EXERCISE MATERIALS>
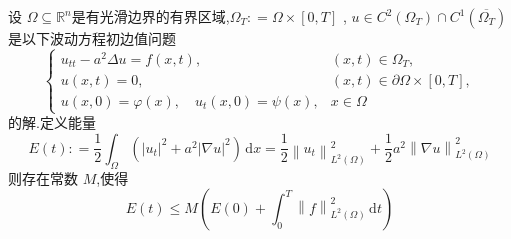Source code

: \documentclass[../../main.tex]{subfiles}
\begin{document}
\begin{theorem}
    设 \(   \Omega \subseteq \mathbb{R} ^{n}  \)是有光滑边界的有界区域,\(   \Omega _{T}: =   \Omega \times \left[ 0,T \right]   \) ,  \(  u\in C^{2}\left(  \Omega _{T} \right)\cap C^{1}\left( \overline{ \Omega _{T}} \right)    \)  是以下波动方程初边值问题 \[
    \begin{cases} u_{tt}-a^{2} \Delta u= f\left( x,t \right),&\left( x,t \right)\in  \Omega _{T},\\ 
     u\left( x,t \right)= 0,&\left( x,t \right)\in  \partial  \Omega \times \left[ 0,T \right],\\ 
      u\left( x,0 \right)=  \varphi \left( x \right),\quad u_{t}\left( x,0 \right)= \psi \left( x \right),&x\in  \Omega           \end{cases} 
    \]的解.定义能量 \[
    E\left( t \right): =   \frac{1}{2} \int_{ \Omega } \left( \left|u_{t} \right|^{2}+a^{2} \left|   \nabla u \right|^{2}   \right)\,\mathrm{d} x = \frac{1}{2}\left\| u_{t} \right\|_{L^{2}\left(  \Omega  \right) }^{2}+ \frac{1}{2}a^{2} \left\|  \nabla  u \right\|^{2}_{L^{2}\left(  \Omega  \right) }  
    \]则存在常数 \(  M  \),使得 \[
    E\left( t \right) \le M\left( E\left( 0 \right)+  \int_{0}^{T}\left\| f \right\|^{2}_{ L ^{2}\left(  \Omega  \right) }\,\mathrm{d} t  \right) 
    \] 
\end{theorem}
\end{document}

WHAT THE TASK REQUIRES> Go through the records above, find every line with the word "mathrm", and list those lines.

ANSWER SECTION>
    E\left( t \right): =   \frac{1}{2} \int_{ \Omega } \left( \left|u_{t} \right|^{2}+a^{2} \left|   \nabla u \right|^{2}   \right)\,\mathrm{d} x = \frac{1}{2}\left\| u_{t} \right\|_{L^{2}\left(  \Omega  \right) }^{2}+ \frac{1}{2}a^{2} \left\|  \nabla  u \right\|^{2}_{L^{2}\left(  \Omega  \right) }  
    E\left( t \right) \le M\left( E\left( 0 \right)+  \int_{0}^{T}\left\| f \right\|^{2}_{ L ^{2}\left(  \Omega  \right) }\,\mathrm{d} t  \right) 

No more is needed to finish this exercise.